The Cell Wall Integrity MAP Kinase Signaling Pathway Is Required for Development, Pathogenicity, and Stress Adaption of the Pepper Anthracnose Fungus Colletotrichum scovillei

Teng Fu; Sung Wook Kang; Yong-Won Song; Kyoung Su Kim

doi:10.1080/12298093.2023.2220171

. 2023 Jun 14;51(3):178–185. doi: 10.1080/12298093.2023.2220171

The Cell Wall Integrity MAP Kinase Signaling Pathway Is Required for Development, Pathogenicity, and Stress Adaption of the Pepper Anthracnose Fungus Colletotrichum scovillei

Teng Fu ¹, Sung Wook Kang ¹, Yong-Won Song ¹, Kyoung Su Kim ^1,^✉

PMCID: PMC10288896 PMID: 37359959

Abstract

The cell wall integrity (CWI) signaling pathway plays important roles in the dissemination and infection of several plant pathogenic fungi. However, its roles in the pepper fruit anthracnose fungus Colletotrichum scovillei remain uninvestigated. In this study, the major components of the CWI signaling pathway—CsMCK1 (MAPKKK), CsMKK1 (MAPKK), and CsMPS1 (MAPK)—were functionally characterized in C. scovillei via homology-dependent gene replacement. The ΔCsmck1, ΔCsmkk1, and ΔCsmps1 mutants showed impairments in fungal growth, conidiation, and tolerance to CWI and salt stresses. Moreover, ΔCsmck1, ΔCsmkk1, and ΔCsmps1 failed to develop anthracnose disease on pepper fruits due to defects in appressorium formation and invasive hyphae growth. These results suggest that CsMCK1, CsMKK1, and CsMPS1 play important roles in mycelial growth, conidiation, appressorium formation, plant infection, and stress adaption of C. scovillei. These findings will contribute to a better understanding of the roles of the CWI signaling pathway in the development of pepper fruit anthracnose disease.

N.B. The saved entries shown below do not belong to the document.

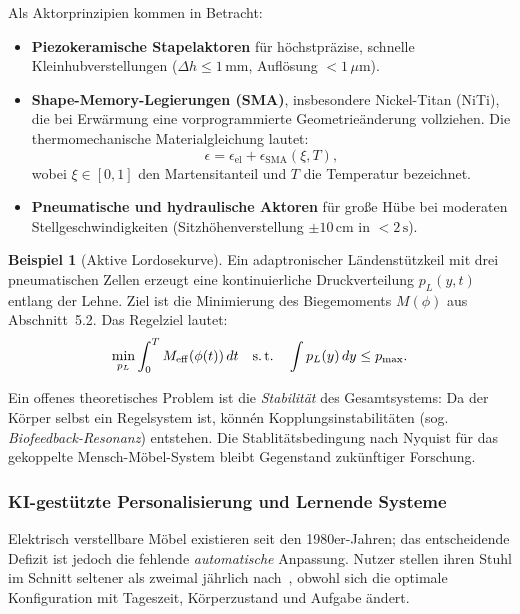 ﻿\documentclass[a4paper,12pt]{article}
\theoremstyle{definition}
\newtheorem{beispiel}{Beispiel}
\begin{document}
Als Aktorprinzipien kommen in Betracht:
\begin{itemize}
	\item \textbf{Piezokeramische Stapelaktoren} f\"{u}r h\"{o}chstpr\"{a}zise, schnelle
	      Kleinhubverstellungen ($\Delta h \leq 1\,\mathrm{mm}$, Aufl\"{o}sung $<1\,\mu\mathrm{m}$).
	\item \textbf{Shape-Memory-Legierungen (SMA)}, insbesondere Nickel-Titan (NiTi),
	      die bei Erw\"{a}rmung eine vorprogrammierte Geometrie\"{a}nderung vollziehen.
	      Die thermomechanische Materialgleichung lautet:
	      \[
	      	\epsilon = \epsilon_{\mathrm{el}} + \epsilon_{\mathrm{SMA}}(\xi, T),
	      \]
	      wobei $\xi \in [0, 1]$ den Martensitanteil und $T$ die Temperatur bezeichnet.
	\item \textbf{Pneumatische und hydraulische Aktoren} f\"{u}r gro\ss{}e H\"{u}be bei
	      moderaten Stellgeschwindigkeiten (Sitzh\"{o}henverstellung $\pm 10\,\mathrm{cm}$
	      in $< 2\,\mathrm{s}$).
\end{itemize}

\begin{beispiel}[Aktive Lordosekurve]
	Ein adaptronischer L\"{a}ndenst\"{u}tzkeil mit drei pneumatischen Zellen erzeugt eine
	kontinuierliche Druckverteilung $p_L(y, t)$ entlang der Lehne. Ziel ist die
	Minimierung des Biegemoments $M(\phi)$ aus Abschnitt~5.2. Das Regelziel lautet:
	\[
		\min_{p_L} \int_0^T M_{\mathrm{eff}}(\phi(t))\,dt
		\quad \text{s.\,t.} \quad
		\int p_L(y)\,dy \leq p_{\max}.
	\]
\end{beispiel}

Ein offenes theoretisches Problem ist die \emph{Stabilit\"{a}t} des Gesamtsystems:
Da der K\"{o}rper selbst ein Regelsystem ist, k\"{o}nn\'{e}n Kopplungsinstabilit\"{a}ten
(sog. \emph{Biofeedback-Resonanz}) entstehen. Die Stablit\"{a}tsbedingung nach Nyquist
f\"{u}r das gekoppelte Mensch-M\"{o}bel-System bleibt Gegenstand zuk\"{u}nftiger Forschung.

\subsubsection{KI-gest\"{u}tzte Personalisierung und Lernende Systeme}

Elektrisch verstellbare M\"{o}bel existieren seit den 1980er-Jahren; das entscheidende
Defizit ist jedoch die fehlende \emph{automatische} Anpassung. Nutzer stellen ihren
Stuhl im Schnitt seltener als zweimal j\"{a}hrlich nach~\cite{ISO9241}, obwohl sich
die optimale Konfiguration mit Tageszeit, K\"{o}rperzustand und Aufgabe \"{a}ndert.
\end{document}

Keywords: Colletotrichum scovillei, pepper fruit anthracnose, cell wall integrity, MAP kinase

1. Introduction

The plant pathogenic fungi are exposed to diverse environmental stresses, including osmotic stress, oxidative stress, nutrient limitations, chemical and mechanical stresses, and stresses from host immune system [1]. The fungal cell wall is a polymeric structure—mainly containing chitin, glucan, galactomannan, and glycosylated proteins—that serves as the primary barrier against environmental stresses to maintain cellular integrity [2,3]. Despite some fundamental diversity in cell wall structure among different species and even different developmental stages of the same fungal species, the maintenance and biosynthesis of the cell wall is mainly dependent on the conserved cell wall integrity (CWI) signaling pathway [1,4]. The CWI signaling pathway plays important roles in cell growth, differentiation, and stress adaption [4,5]. In Saccharomyces cerevisiae, the CWI signaling pathway includes several cell surface receptors coupled with a Rho1 GTPase, protein kinase C, and a sequentially activated mitogen-activated protein kinase (MAPK) cascade (Bck1/Mck1-Mkk1/2-Slt2/Mps1) [5].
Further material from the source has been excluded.